- **Directions for this task**
Type out the data below in its entirety, exactly as given.

- **Excerpted data**
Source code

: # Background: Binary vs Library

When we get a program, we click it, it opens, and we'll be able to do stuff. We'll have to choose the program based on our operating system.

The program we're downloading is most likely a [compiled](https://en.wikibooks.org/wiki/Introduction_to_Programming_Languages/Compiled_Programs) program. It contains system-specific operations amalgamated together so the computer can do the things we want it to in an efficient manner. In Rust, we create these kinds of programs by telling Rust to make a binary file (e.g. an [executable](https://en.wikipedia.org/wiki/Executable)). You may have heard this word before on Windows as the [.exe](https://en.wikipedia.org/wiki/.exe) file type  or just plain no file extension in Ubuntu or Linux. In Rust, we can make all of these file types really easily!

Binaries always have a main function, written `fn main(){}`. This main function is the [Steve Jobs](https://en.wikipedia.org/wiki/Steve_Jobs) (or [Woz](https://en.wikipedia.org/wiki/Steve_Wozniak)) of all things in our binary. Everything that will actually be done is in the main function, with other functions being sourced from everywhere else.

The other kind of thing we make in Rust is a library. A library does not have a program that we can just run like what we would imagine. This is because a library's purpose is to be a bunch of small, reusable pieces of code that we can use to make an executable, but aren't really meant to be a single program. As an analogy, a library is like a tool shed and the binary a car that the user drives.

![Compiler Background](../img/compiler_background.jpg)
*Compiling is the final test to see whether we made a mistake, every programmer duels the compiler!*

- **Response box**
Source code

: # Background: Binary vs Library

When we get a program, we click it, it opens, and we'll be able to do stuff. We'll have to choose the program based on our operating system.

The program we're downloading is most likely a [compiled](https://en.wikibooks.org/wiki/Introduction_to_Programming_Languages/Compiled_Programs) program. It contains system-specific operations amalgamated together so the computer can do the things we want it to in an efficient manner. In Rust, we create these kinds of programs by telling Rust to make a binary file (e.g. an [executable](https://en.wikipedia.org/wiki/Executable)). You may have heard this word before on Windows as the [.exe](https://en.wikipedia.org/wiki/.exe) file type  or just plain no file extension in Ubuntu or Linux. In Rust, we can make all of these file types really easily!

Binaries always have a main function, written `fn main(){}`. This main function is the [Steve Jobs](https://en.wikipedia.org/wiki/Steve_Jobs) (or [Woz](https://en.wikipedia.org/wiki/Steve_Wozniak)) of all things in our binary. Everything that will actually be done is in the main function, with other functions being sourced from everywhere else.

The other kind of thing we make in Rust is a library. A library does not have a program that we can just run like what we would imagine. This is because a library's purpose is to be a bunch of small, reusable pieces of code that we can use to make an executable, but aren't really meant to be a single program. As an analogy, a library is like a tool shed and the binary a car that the user drives.

![Compiler Background](../img/compiler_background.jpg)
*Compiling is the final test to see whether we made a mistake, every programmer duels the compiler!*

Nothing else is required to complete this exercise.